Version: 3.x

rasa.engine.training.graph_trainer

GraphTrainer Objects

class GraphTrainer()

Trains a model using a graph schema.

__init__

| __init__(model_storage: ModelStorage, cache: TrainingCache, graph_runner_class: Type[GraphRunner]) -> None

Initializes a GraphTrainer.

Arguments:

  • model_storage - Storage which graph components can use to persist and load. Also used for packaging the trained model.
  • cache - Cache used to store fingerprints and outputs.
  • graph_runner_class - The class to instantiate the runner from.

train

| train(model_configuration: GraphModelConfiguration, importer: TrainingDataImporter, output_filename: Path, force_retraining: bool = False, is_finetuning: bool = False) -> ModelMetadata

Trains and packages a model and returns the prediction graph runner.

Arguments:

  • model_configuration - The model configuration (schemas, language, etc.)
  • importer - The importer which provides the training data for the training.
  • output_filename - The location to save the packaged model.
  • force_retraining - If True then the cache is skipped and all components are retrained.

Returns:

The metadata describing the trained model.

fingerprint

| fingerprint(train_schema: GraphSchema, importer: TrainingDataImporter, is_finetuning: bool = False) -> Dict[Text, Union[FingerprintStatus, Any]]
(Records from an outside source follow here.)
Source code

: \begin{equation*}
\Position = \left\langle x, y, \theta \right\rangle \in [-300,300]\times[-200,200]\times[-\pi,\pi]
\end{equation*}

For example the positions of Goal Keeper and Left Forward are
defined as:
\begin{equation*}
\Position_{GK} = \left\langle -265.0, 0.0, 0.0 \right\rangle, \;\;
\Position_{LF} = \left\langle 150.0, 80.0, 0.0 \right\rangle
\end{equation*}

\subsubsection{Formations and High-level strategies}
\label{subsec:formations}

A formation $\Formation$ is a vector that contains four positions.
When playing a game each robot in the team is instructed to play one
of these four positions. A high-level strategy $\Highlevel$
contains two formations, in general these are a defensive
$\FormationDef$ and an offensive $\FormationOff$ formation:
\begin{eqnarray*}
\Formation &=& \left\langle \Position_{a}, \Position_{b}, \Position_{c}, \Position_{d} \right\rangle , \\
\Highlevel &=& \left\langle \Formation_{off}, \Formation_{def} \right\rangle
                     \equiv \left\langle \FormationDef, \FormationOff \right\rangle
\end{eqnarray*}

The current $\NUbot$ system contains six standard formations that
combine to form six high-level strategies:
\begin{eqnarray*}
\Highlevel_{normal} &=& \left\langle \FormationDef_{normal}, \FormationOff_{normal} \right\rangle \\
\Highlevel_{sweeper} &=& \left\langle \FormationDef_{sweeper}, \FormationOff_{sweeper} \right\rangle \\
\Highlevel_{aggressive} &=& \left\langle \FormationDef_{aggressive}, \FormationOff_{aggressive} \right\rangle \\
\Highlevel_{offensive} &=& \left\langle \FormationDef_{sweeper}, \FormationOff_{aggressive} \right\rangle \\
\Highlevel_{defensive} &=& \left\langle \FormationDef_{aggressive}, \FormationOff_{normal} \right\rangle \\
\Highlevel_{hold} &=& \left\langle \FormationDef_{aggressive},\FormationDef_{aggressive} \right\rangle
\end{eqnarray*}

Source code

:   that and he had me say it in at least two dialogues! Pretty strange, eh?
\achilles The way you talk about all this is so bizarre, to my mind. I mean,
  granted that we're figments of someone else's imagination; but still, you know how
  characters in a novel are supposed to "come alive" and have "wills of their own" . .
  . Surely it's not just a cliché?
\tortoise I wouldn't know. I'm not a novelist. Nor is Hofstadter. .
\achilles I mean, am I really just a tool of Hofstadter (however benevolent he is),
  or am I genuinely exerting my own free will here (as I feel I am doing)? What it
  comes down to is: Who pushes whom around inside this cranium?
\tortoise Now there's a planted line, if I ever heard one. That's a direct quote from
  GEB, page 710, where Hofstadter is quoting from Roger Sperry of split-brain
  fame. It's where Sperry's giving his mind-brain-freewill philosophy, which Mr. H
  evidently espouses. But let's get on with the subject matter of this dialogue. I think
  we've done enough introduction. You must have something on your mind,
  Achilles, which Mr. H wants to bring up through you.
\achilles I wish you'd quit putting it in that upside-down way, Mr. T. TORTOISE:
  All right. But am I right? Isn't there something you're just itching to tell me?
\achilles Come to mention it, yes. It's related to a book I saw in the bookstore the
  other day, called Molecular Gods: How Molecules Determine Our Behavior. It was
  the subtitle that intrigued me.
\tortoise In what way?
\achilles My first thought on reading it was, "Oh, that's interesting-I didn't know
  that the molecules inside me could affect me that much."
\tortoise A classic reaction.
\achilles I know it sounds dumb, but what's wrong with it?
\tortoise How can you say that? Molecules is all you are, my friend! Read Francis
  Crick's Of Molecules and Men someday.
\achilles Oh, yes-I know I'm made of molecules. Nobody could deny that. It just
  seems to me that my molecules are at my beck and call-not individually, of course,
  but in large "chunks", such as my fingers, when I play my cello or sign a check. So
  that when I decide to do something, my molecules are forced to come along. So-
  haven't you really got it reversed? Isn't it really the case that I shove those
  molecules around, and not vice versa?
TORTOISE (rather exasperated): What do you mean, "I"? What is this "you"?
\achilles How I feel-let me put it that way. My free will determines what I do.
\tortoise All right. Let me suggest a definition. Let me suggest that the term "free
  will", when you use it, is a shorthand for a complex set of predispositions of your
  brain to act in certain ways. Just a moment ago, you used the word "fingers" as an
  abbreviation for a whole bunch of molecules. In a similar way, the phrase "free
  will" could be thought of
Runs the graph using fingerprints to determine which nodes need to re-run.

Nodes which have a matching fingerprint key in the cache can either be removed entirely from the graph, or replaced with a cached value if their output is needed by descendent nodes.

Arguments:

  • train_schema - The train graph schema that will be run in fingerprint mode.
  • importer - The importer which provides the training data for the training.
  • is_finetuning - True if we want to finetune the model.

Returns:

Mapping of node names to fingerprint results.